There’s a simple regularity to each day on the coast path in west Wales: colourful seaside village, cliff top walk, beach, cliff top walk, colourful seaside village. It goes on like this.
For me, first of all to be enjoyed in the land where ‘west is best’ is the motto, was Ceredigion. The coast path is new here, only officially opened in 2008, and you can see that it was no mean feat to create, literally carved into the side of the steep hills that push right to the sea.
The best example of this thrilling path can be found between Llangrannog and the town of Newquay: a place worth visiting in itself for its multi-coloured houses rising up behind the little harbour wall, which offers a great viewing platform for dolphin watching.
Next up for me was Pembrokeshire – home to the UK’s only coastal national park and one of the most popular National Trails. This popularity is most clearly shown by the path itself: a 299-kilometre track defined by millions of footsteps in the sometimes dusty, sometimes muddy Pembrokeshire soil. Walking the rest of Wales, I’d encounter few other walkers. Here not only were there masses, but from across the world. It’s clear what the attraction is. It’s lined with valley-tucked seaside villages such as Porthgain and Little Haven, and the old harbours of Newport and Fishguard’s Lower Town. It has beaches ranging from the tiny cwms found on the north coast, to the blockbuster inspiring Marloes and Freshwater West (where Russell Crowe fought off a French invasion in Robin Hood).
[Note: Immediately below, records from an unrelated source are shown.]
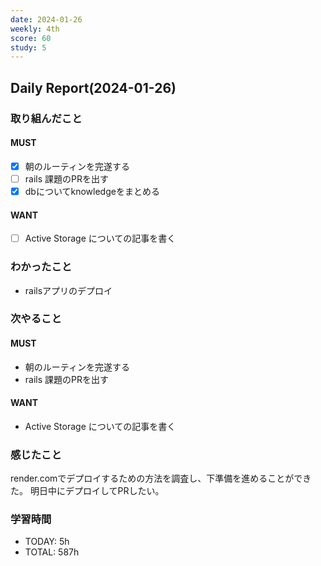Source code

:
 ```yaml
---
date: 2024-01-26
weekly: 4th
score: 60
study: 5
---
```

## Daily Report(2024-01-26)
### 取り組んだこと
#### MUST
- [x] 朝のルーティンを完遂する
- [ ] rails 課題のPRを出す
- [x] dbについてknowledgeをまとめる
#### WANT
- [ ] Active Storage についての記事を書く
### わかったこと
- railsアプリのデプロイ
### 次やること
#### MUST
- 朝のルーティンを完遂する
- rails 課題のPRを出す
#### WANT
- Active Storage についての記事を書く
### 感じたこと
render.comでデプロイするための方法を調査し、下準備を進めることができた。
明日中にデプロイしてPRしたい。
### 学習時間
- TODAY: 5h
- TOTAL: 587h
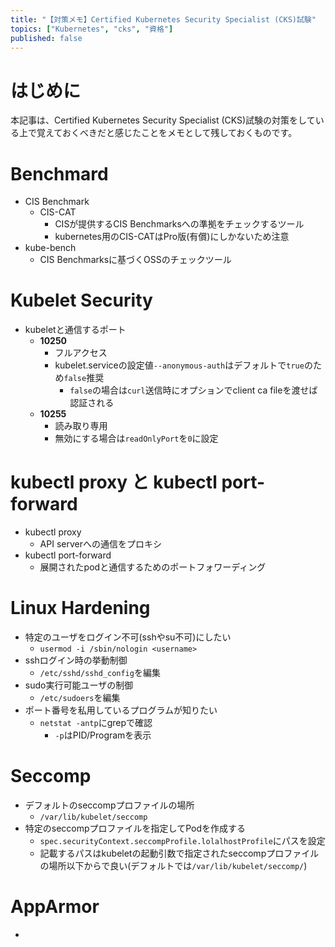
 ```yaml
---
title: "【対策メモ】Certified Kubernetes Security Specialist (CKS)試験"
topics: ["Kubernetes", "cks", "資格"]
published: false
---
```


# はじめに

本記事は、Certified Kubernetes Security Specialist (CKS)試験の対策をしている上で覚えておくべきだと感じたことをメモとして残しておくものです。

# Benchmard

- CIS Benchmark
  - CIS-CAT
    - CISが提供するCIS Benchmarksへの準拠をチェックするツール
    - kubernetes用のCIS-CATはPro版(有償)にしかないため注意
- kube-bench
  - CIS Benchmarksに基づくOSSのチェックツール

# Kubelet Security

- kubeletと通信するポート
  - **10250**
    - フルアクセス
    - kubelet.serviceの設定値``--anonymous-auth``はデフォルトで``true``のため``false``推奨
      - ``false``の場合は``curl``送信時にオプションでclient ca fileを渡せば認証される
  - **10255**
    - 読み取り専用
    - 無効にする場合は``readOnlyPort``を``0``に設定

# kubectl proxy と kubectl port-forward

- kubectl proxy
  - API serverへの通信をプロキシ
- kubectl port-forward
  - 展開されたpodと通信するためのポートフォワーディング

# Linux Hardening

- 特定のユーザをログイン不可(sshやsu不可)にしたい
  - ``usermod -i /sbin/nologin <username>``
- sshログイン時の挙動制御
  - ``/etc/sshd/sshd_config``を編集
- sudo実行可能ユーザの制御
  - ``/etc/sudoers``を編集
- ポート番号を私用しているプログラムが知りたい
  - ``netstat -antp``にgrepで確認
    - ``-p``はPID/Programを表示

# Seccomp

- デフォルトのseccompプロファイルの場所
  - ``/var/lib/kubelet/seccomp``
- 特定のseccompプロファイルを指定してPodを作成する
  - ``spec.securityContext.seccompProfile.lolalhostProfile``にパスを設定
  - 記載するパスはkubeletの起動引数で指定されたseccompプロファイルの場所以下からで良い(デフォルトでは``/var/lib/kubelet/seccomp/``)

# AppArmor

- 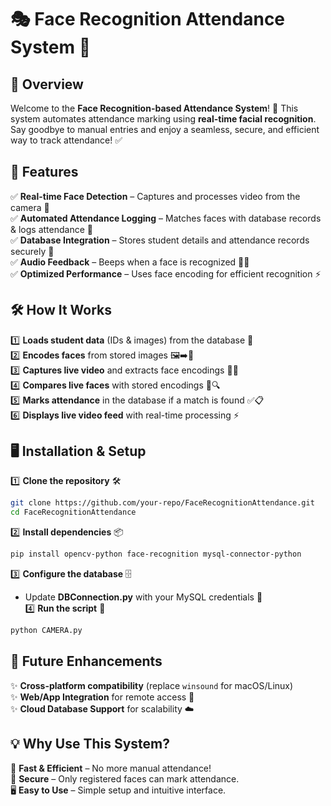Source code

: # 🎭 Face Recognition Attendance System 📸  

## 🌟 Overview  
Welcome to the **Face Recognition-based Attendance System**! 🎉 This system automates attendance marking using **real-time facial recognition**. Say goodbye to manual entries and enjoy a seamless, secure, and efficient way to track attendance! ✅  

## 🚀 Features  
✅ **Real-time Face Detection** – Captures and processes video from the camera 🎥  
✅ **Automated Attendance Logging** – Matches faces with database records & logs attendance 📝  
✅ **Database Integration** – Stores student details and attendance records securely 💾  
✅ **Audio Feedback** – Beeps when a face is recognized 🎵🔔  
✅ **Optimized Performance** – Uses face encoding for efficient recognition ⚡  

## 🛠️ How It Works  
1️⃣ **Loads student data** (IDs & images) from the database 📂  
2️⃣ **Encodes faces** from stored images 🖼️➡️🧠  
3️⃣ **Captures live video** and extracts face encodings 🎥👀  
4️⃣ **Compares live faces** with stored encodings 🤖🔍  
5️⃣ **Marks attendance** in the database if a match is found ✅📋  
6️⃣ **Displays live video feed** with real-time processing ⚡  

## 🖥️ Installation & Setup  
1️⃣ **Clone the repository** 🛠️  
```bash
git clone https://github.com/your-repo/FaceRecognitionAttendance.git
cd FaceRecognitionAttendance
```
2️⃣ **Install dependencies** 📦  
```bash
pip install opencv-python face-recognition mysql-connector-python
```
3️⃣ **Configure the database** 🗄️  
   - Update **DBConnection.py** with your MySQL credentials 🔑  
4️⃣ **Run the script** 🚀  
```bash
python CAMERA.py
```

## 🎯 Future Enhancements  
✨ **Cross-platform compatibility** (replace `winsound` for macOS/Linux)  
✨ **Web/App Integration** for remote access 📱  
✨ **Cloud Database Support** for scalability ☁️  

## 💡 Why Use This System?  
🚀 **Fast & Efficient** – No more manual attendance!  
🔐 **Secure** – Only registered faces can mark attendance.  
🖥️ **Easy to Use** – Simple setup and intuitive interface.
For most of the trail the coast path teeters close enough to the edge to be able to see the clear waters below. Part and parcel with this popularity comes excellent waymarking, lots of places to stop for an ice cream, plenty of options for laying your head and top-notch shuttle buses that serve every section. From the start at St Dogmaels near Cardigan to the end at Amroth, when I walked this part of Wales I had hot May weather, and soon fell into a routine that I massively miss, involving morning sea swimming, mid-afternoon cider drinking and evening sunset gazing. Needless to say, I didn’t get through Pembrokeshire very quickly.


Cider at the seaside

You can plot a day walk involving a pub along just about every stretch of the Welsh coast. Here are the Pembrokeshire ones Will thinks are best for this…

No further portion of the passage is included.